C++ Program to Construct Transitive Closure Using Warshall’s Algorithm

If a directed graph is given, determine if a vertex j is reachable from another vertex i for all vertex pairs (i, j) in the given graph. Reachable mean that there is a path from vertex i to j. This reach-ability matrix is called transitive closure of a graph.
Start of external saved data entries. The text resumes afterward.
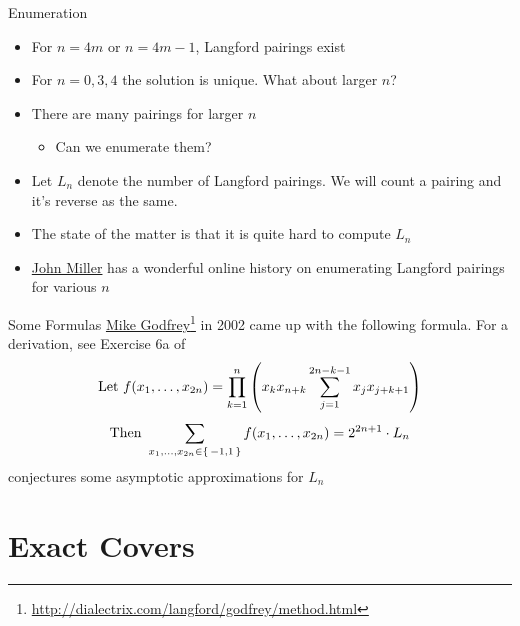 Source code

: \documentclass[aspectratio=169, handout]{beamer}
\begin{document}
\begin{frame}{Enumeration}
    \begin{itemize}
        \item For $n = 4m$ or $n = 4m - 1$, Langford pairings exist
        \item For $n = 0, 3, 4$ the solution is unique. What about larger $n$? \pause
        \item There are many pairings for larger $n$
        \begin{itemize}
            \item Can we \textcolor{sigma@mainblue}{enumerate} them?
        \end{itemize} \pause
        \item Let $L_n$ denote the number of Langford pairings. We will count a pairing and it's reverse as the same. 
        \item The state of the matter is that it is quite hard to compute $L_n$ \pause
                \item \href{http://dialectrix.com/langford.html}{\textcolor{sigma@mainblue}{John Miller}} has a wonderful online history on enumerating Langford pairings for various $n$
    \end{itemize}
\end{frame}

\begin{frame}{Some Formulas}
    \href{http://dialectrix.com/langford/godfrey/method.html}{\textcolor{sigma@mainblue}{Mike Godfrey}}\footnote{\href{http://dialectrix.com/langford/godfrey/method.html}{\textcolor{sigma@mainblue}{http://dialectrix.com/langford/godfrey/method.html}}} in 2002 came up with the following formula. For a derivation, see \textcolor{sigma@alertred}{Exercise 6a of \cite[Chapter~7]{TAOCP4A}}\pause
    \begin{equation*}
        \text{Let } f(x_1, \ldots, x_{2n}) = \prod_{k = 1}^n \pqty{x_k x_{n + k} \sum_{j = 1}^{2n - k - 1} x_j x_{j + k + 1}}
    \end{equation*}
    \begin{equation*}
        \text{Then } \sum_{x_1, \ldots, x_{2n} \in \set{-1, 1}} f(x_1, \ldots, x_{2n}) = 2^{2n + 1} \cdot L_n
    \end{equation*}\pause
    \cite{LangfordAsymptotic} conjectures some asymptotic approximations for $L_n$
\end{frame}

\section{Exact Covers}
\frame{\sectionpage}
\end{document}
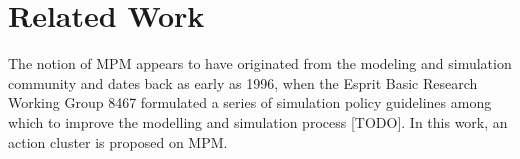 \section{Related Work}
\label{sec:RelatedWork}

The notion of MPM appears to have originated from the modeling and simulation community and dates back as early as 1996, when the Esprit Basic Research Working Group 8467 formulated a series of simulation policy guidelines among which to improve the modelling and simulation process [TODO]. In this work, an action cluster is proposed on MPM.  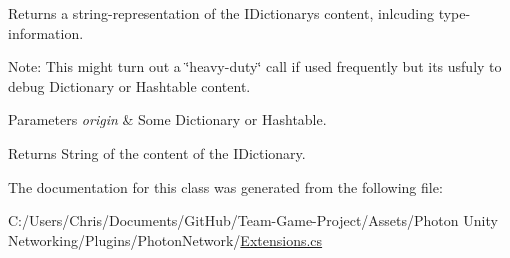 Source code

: Returns a string-\/representation of the I\+Dictionary\textquotesingle{}s content, inlcuding type-\/information. 

Note\+: This might turn out a \char`\"{}heavy-\/duty\char`\"{} call if used frequently but it\textquotesingle{}s usfuly to debug Dictionary or Hashtable content. 


\begin{DoxyParams}{Parameters}
{\em origin} & Some Dictionary or Hashtable.\\
\hline
\end{DoxyParams}
\begin{DoxyReturn}{Returns}
String of the content of the I\+Dictionary.
\end{DoxyReturn}


The documentation for this class was generated from the following file\+:\begin{DoxyCompactItemize}
\item 
C\+:/\+Users/\+Chris/\+Documents/\+Git\+Hub/\+Team-\/\+Game-\/\+Project/\+Assets/\+Photon Unity Networking/\+Plugins/\+Photon\+Network/\hyperlink{_extensions_8cs}{Extensions.\+cs}\end{DoxyCompactItemize}
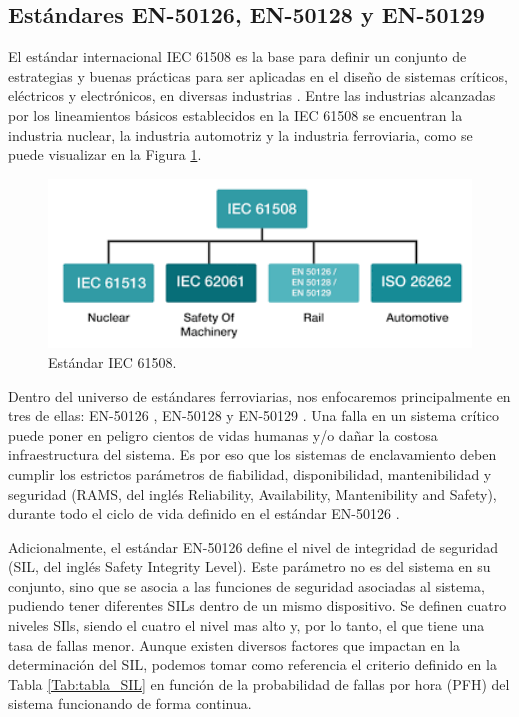 \subsection{Estándares EN-50126, EN-50128 y EN-50129}

    El estándar internacional IEC 61508 \cite{Paper_77,Paper_78,Paper_79,Paper_80,Paper_81,Paper_82,Paper_83} es la base para definir un conjunto de estrategias y buenas prácticas para ser aplicadas en el diseño de sistemas críticos, eléctricos y electrónicos, en diversas industrias \cite{Paper_26,Paper_29,Paper_30,Paper_31,Paper_34,Paper_47} . Entre las industrias alcanzadas por los lineamientos básicos establecidos en la IEC 61508 se encuentran la industria nuclear, la industria automotriz y la industria ferroviaria, como se puede visualizar en la Figura \ref{fig:IEC_61508}.

    \begin{figure}[h]
        \centering
        \includegraphics[width=1\textwidth]{Figuras/IEC61508.png}
        \centering\caption{Estándar IEC 61508.}
        \label{fig:IEC_61508}
    \end{figure}

    Dentro del universo de estándares ferroviarias, nos enfocaremos principalmente en tres de ellas: EN-50126 \cite{Paper_70,Paper_71,Paper_72,Paper_73,Paper_74}, EN-50128 \cite{Paper_75,Paper_74} y EN-50129 \cite{Paper_76,Paper_73}. Una falla en un sistema crítico puede poner en peligro cientos de vidas humanas y/o dañar la costosa infraestructura del sistema. Es por eso que los sistemas de enclavamiento deben cumplir los estrictos parámetros de fiabilidad, disponibilidad, mantenibilidad y seguridad (RAMS, del inglés Reliability, Availability, Mantenibility and Safety), durante todo el ciclo de vida definido en el estándar EN-50126 \cite{Paper_70,Paper_66,Paper_84}.

    Adicionalmente, el estándar EN-50126 define el nivel de integridad de seguridad (SIL, del inglés Safety Integrity Level). Este parámetro no es del sistema en su conjunto, sino que se asocia a las funciones de seguridad asociadas al sistema, pudiendo tener diferentes SILs dentro de un mismo dispositivo. Se definen cuatro niveles SIls, siendo el cuatro el nivel mas alto y, por lo tanto, el que tiene una tasa de fallas menor. Aunque existen diversos factores que impactan en la determinación del SIL, podemos tomar como referencia el criterio definido en la Tabla \ref{Tab:tabla_SIL} en función de la probabilidad de fallas por hora (PFH) del sistema funcionando de forma continua.

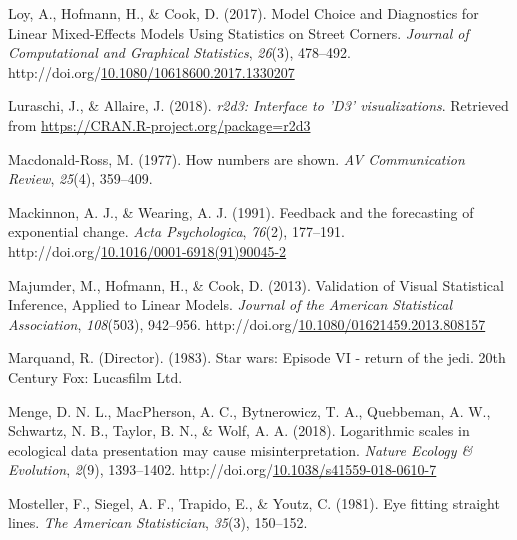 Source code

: \documentclass[print]{nuthesis}
\newlength{\cslhangindent}
\newenvironment{CSLReferences}%
{\setlength{\parindent}{0pt}%
\everypar{\setlength{\hangindent}{\cslhangindent}}\ignorespaces}%
{\par}
\begin{document}
\begin{CSLReferences}{1}{0}
\leavevmode{}%
Loy, A., Hofmann, H., \& Cook, D. (2017). Model {Choice} and {Diagnostics} for {Linear} {Mixed}-{Effects} {Models} {Using} {Statistics} on {Street} {Corners}. \emph{Journal of Computational and Graphical Statistics}, \emph{26}(3), 478--492. http://doi.org/\href{https://doi.org/10.1080/10618600.2017.1330207}{10.1080/10618600.2017.1330207}

\leavevmode{}%
Luraschi, J., \& Allaire, J. (2018). \emph{r2d3: Interface to 'D3' visualizations}. Retrieved from \url{https://CRAN.R-project.org/package=r2d3}

\leavevmode{}%
Macdonald-Ross, M. (1977). How numbers are shown. \emph{AV Communication Review}, \emph{25}(4), 359--409.

\leavevmode{}%
Mackinnon, A. J., \& Wearing, A. J. (1991). Feedback and the forecasting of exponential change. \emph{Acta Psychologica}, \emph{76}(2), 177--191. http://doi.org/\href{https://doi.org/10.1016/0001-6918(91)90045-2}{10.1016/0001-6918(91)90045-2}

\leavevmode{}%
Majumder, M., Hofmann, H., \& Cook, D. (2013). Validation of {Visual} {Statistical} {Inference}, {Applied} to {Linear} {Models}. \emph{Journal of the American Statistical Association}, \emph{108}(503), 942--956. http://doi.org/\href{https://doi.org/10.1080/01621459.2013.808157}{10.1080/01621459.2013.808157}

\leavevmode{}%
Marquand, R. (Director). (1983). Star wars: Episode VI - return of the jedi. 20th Century Fox: Lucasfilm Ltd.

\leavevmode{}%
Menge, D. N. L., MacPherson, A. C., Bytnerowicz, T. A., Quebbeman, A. W., Schwartz, N. B., Taylor, B. N., \& Wolf, A. A. (2018). Logarithmic scales in ecological data presentation may cause misinterpretation. \emph{Nature Ecology \& Evolution}, \emph{2}(9), 1393--1402. http://doi.org/\href{https://doi.org/10.1038/s41559-018-0610-7}{10.1038/s41559-018-0610-7}

\leavevmode{}%
Mosteller, F., Siegel, A. F., Trapido, E., \& Youtz, C. (1981). Eye fitting straight lines. \emph{The American Statistician}, \emph{35}(3), 150--152.


\end{CSLReferences}
\end{document}
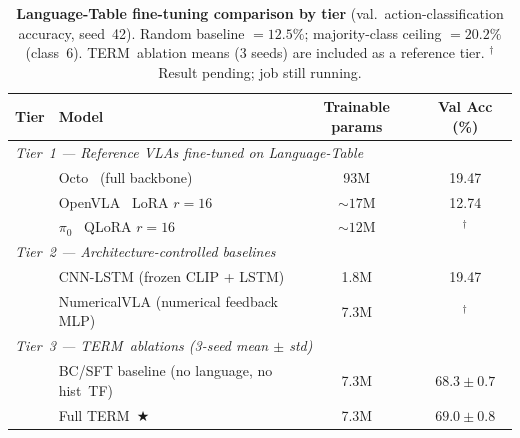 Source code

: \documentclass{article}
\renewcommand{\arraystretch}{1.25}
\newcommand{\modelname}{\textsc{TERM}\xspace}
\begin{document}
\begin{table}[h]
\centering
\caption{\textbf{Language-Table fine-tuning comparison by tier}
  (val.\ action-classification accuracy, seed~42).
  Random baseline $= 12.5\%$; majority-class ceiling $= 20.2\%$ (class~6).
  \modelname\ ablation means (3 seeds) are included as a reference tier.
  $^{\dagger}$Result pending; job still running.}
\label{tab:lt_finetune}
\small
\setlength{\tabcolsep}{5pt}
\renewcommand{\arraystretch}{1.15}
\begin{tabular}{llcc}
\toprule
\textbf{Tier} & \textbf{Model} & \textbf{Trainable params} & \textbf{Val Acc (\%)} \\
\midrule
\multicolumn{4}{l}{\textit{Tier~1 — Reference VLAs fine-tuned on Language-Table}} \\
& Octo~\citep{octo2024} (full backbone) & 93M & 19.47 \\
& OpenVLA~\citep{kim2024openvla} LoRA $r{=}16$ & ${\sim}17$M & 12.74 \\
& $\pi_0$~\citep{black2024pi0} QLoRA $r{=}16$ & ${\sim}12$M & $^\dagger$ \\
\midrule
\multicolumn{4}{l}{\textit{Tier~2 — Architecture-controlled baselines}} \\
& CNN-LSTM (frozen CLIP + LSTM)         & 1.8M  & 19.47 \\
& NumericalVLA (numerical feedback MLP) & 7.3M  & $^\dagger$ \\
\midrule
\multicolumn{4}{l}{\textit{Tier~3 — \modelname\ ablations (3-seed mean $\pm$ std)}} \\
& BC/SFT baseline (no language, no hist~TF) & 7.3M & $68.3 \pm 0.7$ \\
& Full \modelname\ ★                         & 7.3M & $\mathbf{69.0 \pm 0.8}$ \\
\bottomrule
\end{tabular}
\end{table}
\end{document}
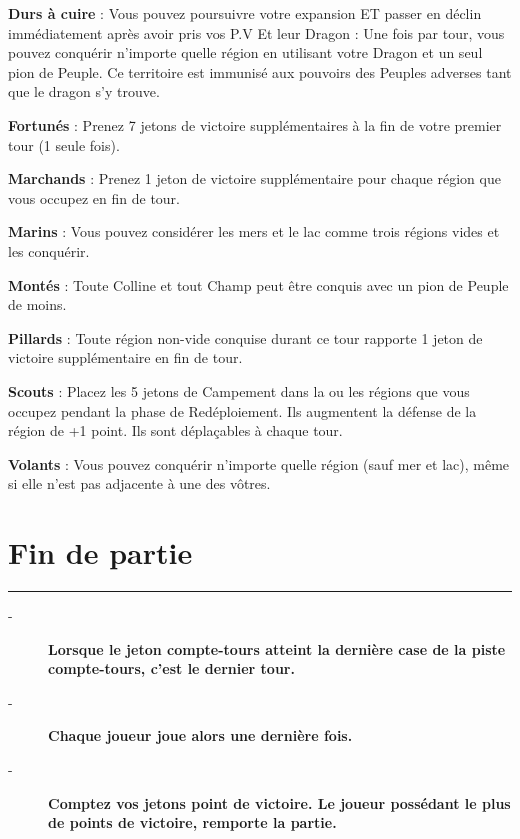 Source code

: \documentclass{scrartcl}%
\begin{document}
\begin{description}
%
\textbf{Durs à cuire}%
\textit{ }%
 : Vous pouvez poursuivre votre expansion ET passer en déclin immédiatement après avoir pris vos P.V Et leur Dragon : Une fois par tour, vous pouvez conquérir n'importe quelle région en utilisant votre Dragon et un seul pion de Peuple. Ce territoire est immunisé aux pouvoirs des Peuples adverses tant que le dragon s'y trouve.
%
\item[{-} ]%
%
\textbf{Fortunés}%
\textit{ }%
 : Prenez 7 jetons de victoire supplémentaires à la fin de votre premier tour (1 seule fois). 
%
\item[{-} ]%
%
\textbf{Marchands}%
: Prenez 1 jeton de victoire supplémentaire pour chaque région que vous occupez en fin de tour.
%
\item[{-} ]%
%
\textbf{Marins}%
\textit{ }%
 : Vous pouvez considérer les mers et le lac comme trois régions vides et les conquérir.
%
\item[{-} ]%
%
\textbf{Montés}%
\textit{ }%
 : Toute Colline et tout Champ peut être conquis avec un pion de Peuple de moins.
%
\item[{-} ]%
%
\textbf{Pillards}%
\textit{ }%
 : Toute région non{-}vide conquise durant ce tour rapporte 1 jeton de victoire supplémentaire en fin de tour.
%
\item[{-} ]%
%
\textbf{Scouts}%
\textit{ }%
 : Placez les 5 jetons de Campement dans la ou les régions que vous occupez pendant la phase de Redéploiement. Ils augmentent la défense de la région de +1 point. Ils sont déplaçables à chaque tour.
%
\item[{-} ]%
%
\textbf{Volants}%
\textit{ }%
 : Vous pouvez conquérir n'importe quelle région (sauf mer et lac), même si elle n'est pas adjacente à une des vôtres.
%
\end{description}

%
\section{ Fin de partie
}%
\label{sec:Findepartie}%
\rule{18cm}{0.07cm}\break%
\begin{description}%
\item[{-} ]%
%
\textbf{Lorsque le jeton compte{-}tours atteint la dernière case de la piste compte{-}tours, c’est le dernier tour.}%

%
\item[{-} ]%
%
\textbf{Chaque joueur joue alors une dernière fois.}%

%
\item[{-} ]%
%
\textbf{Comptez vos jetons point de victoire. Le joueur possédant le plus de points de victoire, remporte la partie.}%
\end{description}

%
\end{document}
Warshall algorithm is commonly used to find the Transitive Closure of a given graph G. Here is a C++ program to implement this algorithm.

Algorithm

Begin
   1.Take maximum number of nodes as input.
   2.For Label the nodes as a, b, c …..
   3.To check if there any edge present between the nodes make a for loop:
      for i = 97 to less than 97 + number of nodes
         for j = 97 to less than 97 + number of nodes
            if edge is present do,
               adj[i - 97][j - 97] = 1
            else
               adj[i - 97][j - 97] = 0
            end loop
      end loop.
   4.To print the transitive closure of graph:
      for i = 0 to number of nodes
         c = 97 + i
      end loop.
      for i = 0 to number of nodes
         c = 97 + i;
      for j = 0 to n_nodes
         print adj[I][j]
      end loop
   end loop
End

Example Code

#include<iostream>
using namespace std;
const int n_nodes = 20;
int main() {
   int n_nodes, k, n;
   char i, j, res, c;
   int adj[10][10], path[10][10];
   cout << "\n\tMaximum number of nodes in the graph :";
   cin >>n;
   n_nodes = n;
   cout << "\nEnter 'y' for 'YES' and 'n' for 'NO' \n";
   for (i = 97; i < 97 + n_nodes; i++)
      for (j = 97; j < 97 + n_nodes; j++) {
         cout << "\n\tIs there an edge from " << i << " to " << j << " ? ";
         cin >>res;
         if (res == 'y')
            adj[i - 97][j - 97] = 1;
         else
            adj[i - 97][j - 97] = 0;
      }
      cout << "\nTransitive Closure of the Graph:\n";
      cout << "\n\t\t\t ";
      for (i = 0; i < n_nodes; i++) {
         c = 97 + i;
         cout << c << " ";
      }
      cout << "\n\n";
      for (int i = 0; i < n_nodes; i++) {
         c = 97 + i;
         cout << "\t\t\t" << c << " ";
         for (int j = 0; j < n_nodes; j++)
            cout << adj[i][j] << " ";
            cout << "\n";
      }
      return 0;
}

Output

Maximum number of nodes in the graph :4
Enter 'y' for 'YES' and 'n' for 'NO'

Is there an edge from a to a ? y
Is there an edge from a to b ?y
Is there an edge from a to c ? n
Is there an edge from a to d ? n
Is there an edge from b to a ? y
Is there an edge from b to b ? n
Is there an edge from b to c ? y
Is there an edge from b to d ? n
Is there an edge from c to a ? y
Is there an edge from c to b ? n
Is there an edge from c to c ? n
Is there an edge from c to d ? n
Is there an edge from d to a ? y
Is there an edge from d to b ? n
Is there an edge from d to c ? y
Is there an edge from d to d ? n
Transitive Closure of the Graph:

a b c d

a 1 1 0 0
b 1 0 1 0
c 1 0 0 0
d 1 0 1 0